Task to complete ▸ Go through the data from its first line and retype each line, stopping once the line containing "What if you" has been retyped.

Stored data
__________

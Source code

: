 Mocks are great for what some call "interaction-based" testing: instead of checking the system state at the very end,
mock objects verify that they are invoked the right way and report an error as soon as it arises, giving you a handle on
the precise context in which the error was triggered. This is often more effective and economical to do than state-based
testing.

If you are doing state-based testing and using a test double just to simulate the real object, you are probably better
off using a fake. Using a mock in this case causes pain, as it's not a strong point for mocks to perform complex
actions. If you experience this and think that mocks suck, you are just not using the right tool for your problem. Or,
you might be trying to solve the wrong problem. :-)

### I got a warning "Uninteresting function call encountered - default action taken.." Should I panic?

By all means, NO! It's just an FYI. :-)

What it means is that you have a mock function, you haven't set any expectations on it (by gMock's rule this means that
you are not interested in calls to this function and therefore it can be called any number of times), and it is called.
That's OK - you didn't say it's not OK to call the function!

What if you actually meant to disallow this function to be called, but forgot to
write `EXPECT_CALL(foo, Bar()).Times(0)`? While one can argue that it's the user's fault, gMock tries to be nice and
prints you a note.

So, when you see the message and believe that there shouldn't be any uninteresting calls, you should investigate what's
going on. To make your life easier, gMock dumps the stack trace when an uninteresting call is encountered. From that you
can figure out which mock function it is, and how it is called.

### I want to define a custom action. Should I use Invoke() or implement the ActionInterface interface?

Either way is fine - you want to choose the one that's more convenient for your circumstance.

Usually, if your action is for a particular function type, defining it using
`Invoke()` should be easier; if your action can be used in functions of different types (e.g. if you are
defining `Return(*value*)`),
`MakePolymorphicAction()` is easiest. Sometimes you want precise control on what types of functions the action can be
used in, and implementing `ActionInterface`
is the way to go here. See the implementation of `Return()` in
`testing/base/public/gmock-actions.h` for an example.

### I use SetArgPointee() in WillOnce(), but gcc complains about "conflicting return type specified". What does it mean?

__________

Answer to the exercise ▸
Source code

: Mocks are great for what some call "interaction-based" testing: instead of checking the system state at the very end,
mock objects verify that they are invoked the right way and report an error as soon as it arises, giving you a handle on
the precise context in which the error was triggered. This is often more effective and economical to do than state-based
testing.

If you are doing state-based testing and using a test double just to simulate the real object, you are probably better
off using a fake. Using a mock in this case causes pain, as it's not a strong point for mocks to perform complex
actions. If you experience this and think that mocks suck, you are just not using the right tool for your problem. Or,
you might be trying to solve the wrong problem. :-)

### I got a warning "Uninteresting function call encountered - default action taken.." Should I panic?

By all means, NO! It's just an FYI. :-)

What it means is that you have a mock function, you haven't set any expectations on it (by gMock's rule this means that
you are not interested in calls to this function and therefore it can be called any number of times), and it is called.
That's OK - you didn't say it's not OK to call the function!

What if you actually meant to disallow this function to be called, but forgot to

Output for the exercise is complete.